**WHAT IS NEEDED**
Take the listing below and write it out again exactly, skipping any picture that it holds.

**SUPPLIED INFORMATION**
[Start of section]

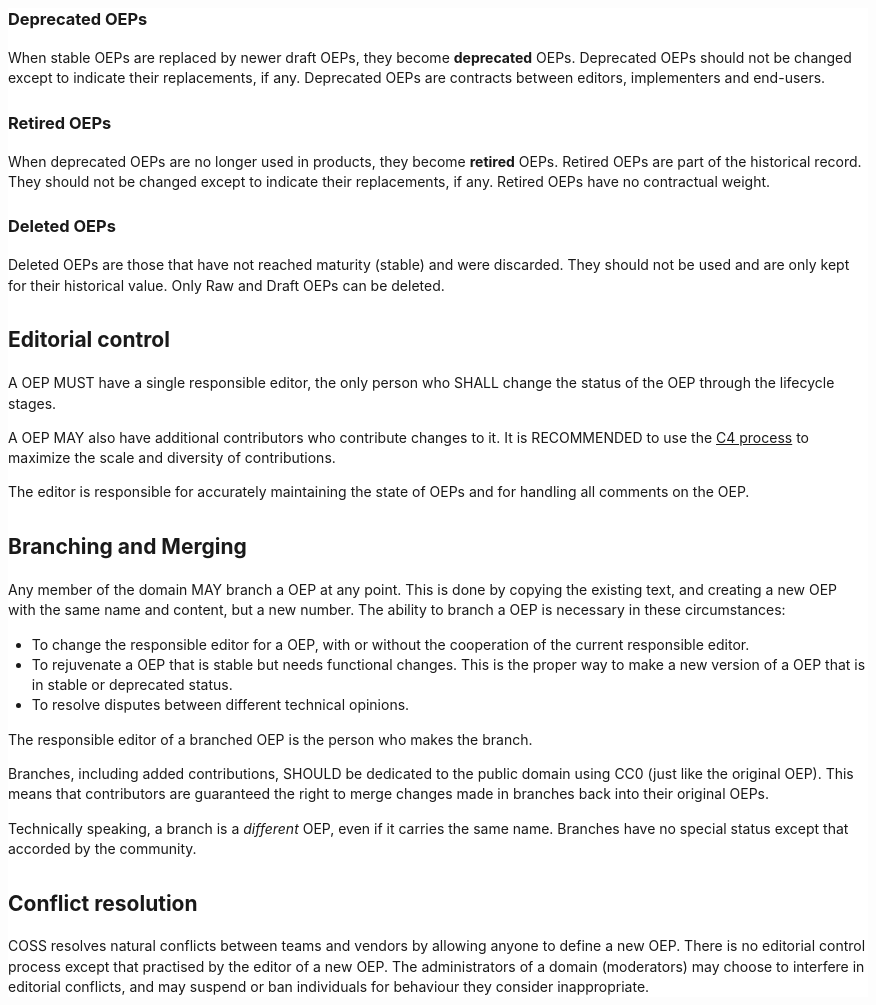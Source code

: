 ### Deprecated OEPs
When stable OEPs are replaced by newer draft OEPs, they become **deprecated** OEPs. Deprecated OEPs should not be changed except to indicate their replacements, if any. Deprecated OEPs are contracts between editors, implementers and end-users.

### Retired OEPs
When deprecated OEPs are no longer used in products, they become **retired** OEPs. Retired OEPs are part of the historical record. They should not be changed except to indicate their replacements, if any. Retired OEPs have no contractual weight.

### Deleted OEPs
Deleted OEPs are those that have not reached maturity (stable) and were discarded. They should not be used and are only kept for their historical
value. Only Raw and Draft OEPs can be deleted.

## Editorial control
A OEP MUST have a single responsible editor, the only person
who SHALL change the status of the OEP through the lifecycle stages.

A OEP MAY also have additional contributors who contribute changes to it. It is RECOMMENDED to use the [C4 process](../1/README.md) to maximize the scale and diversity of contributions.

The editor is responsible for accurately maintaining the state of OEPs and for handling all comments on the OEP.

## Branching and Merging
Any member of the domain MAY branch a OEP at any point. This is done by copying the existing text, and creating a new OEP with the same name and content, but a new number. The ability to branch a OEP is necessary in these circumstances:

* To change the responsible editor for a OEP, with or without the cooperation of the current responsible editor.
* To rejuvenate a OEP that is stable but needs functional changes. This is the proper way to make a new version of a OEP that is in stable or deprecated status.
* To resolve disputes between different technical opinions.

The responsible editor of a branched OEP is the person who makes the branch.

Branches, including added contributions, SHOULD be dedicated to the public domain using CC0 (just like the original OEP). This means that contributors are guaranteed the right to merge changes made in branches back into their original OEPs.

Technically speaking, a branch is a *different* OEP, even if it carries the same name. Branches have no special status except that accorded by the community.

## Conflict resolution
COSS resolves natural conflicts between teams and vendors by allowing anyone to define a new OEP. There is no editorial control process except that practised by the editor of a new OEP. The administrators of a domain (moderators) may choose to interfere in editorial conflicts, and may suspend or ban individuals for behaviour they consider inappropriate.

[End of section]

**RESULT BELOW**
Source code

: ### Deprecated OEPs
When stable OEPs are replaced by newer draft OEPs, they become **deprecated** OEPs. Deprecated OEPs should not be changed except to indicate their replacements, if any. Deprecated OEPs are contracts between editors, implementers and end-users.

### Retired OEPs
When deprecated OEPs are no longer used in products, they become **retired** OEPs. Retired OEPs are part of the historical record. They should not be changed except to indicate their replacements, if any. Retired OEPs have no contractual weight.

### Deleted OEPs
Deleted OEPs are those that have not reached maturity (stable) and were discarded. They should not be used and are only kept for their historical
value. Only Raw and Draft OEPs can be deleted.

## Editorial control
A OEP MUST have a single responsible editor, the only person
who SHALL change the status of the OEP through the lifecycle stages.

A OEP MAY also have additional contributors who contribute changes to it. It is RECOMMENDED to use the [C4 process](../1/README.md) to maximize the scale and diversity of contributions.

The editor is responsible for accurately maintaining the state of OEPs and for handling all comments on the OEP.

## Branching and Merging
Any member of the domain MAY branch a OEP at any point. This is done by copying the existing text, and creating a new OEP with the same name and content, but a new number. The ability to branch a OEP is necessary in these circumstances:

* To change the responsible editor for a OEP, with or without the cooperation of the current responsible editor.
* To rejuvenate a OEP that is stable but needs functional changes. This is the proper way to make a new version of a OEP that is in stable or deprecated status.
* To resolve disputes between different technical opinions.

The responsible editor of a branched OEP is the person who makes the branch.

Branches, including added contributions, SHOULD be dedicated to the public domain using CC0 (just like the original OEP). This means that contributors are guaranteed the right to merge changes made in branches back into their original OEPs.

Technically speaking, a branch is a *different* OEP, even if it carries the same name. Branches have no special status except that accorded by the community.

## Conflict resolution
COSS resolves natural conflicts between teams and vendors by allowing anyone to define a new OEP. There is no editorial control process except that practised by the editor of a new OEP. The administrators of a domain (moderators) may choose to interfere in editorial conflicts, and may suspend or ban individuals for behaviour they consider inappropriate.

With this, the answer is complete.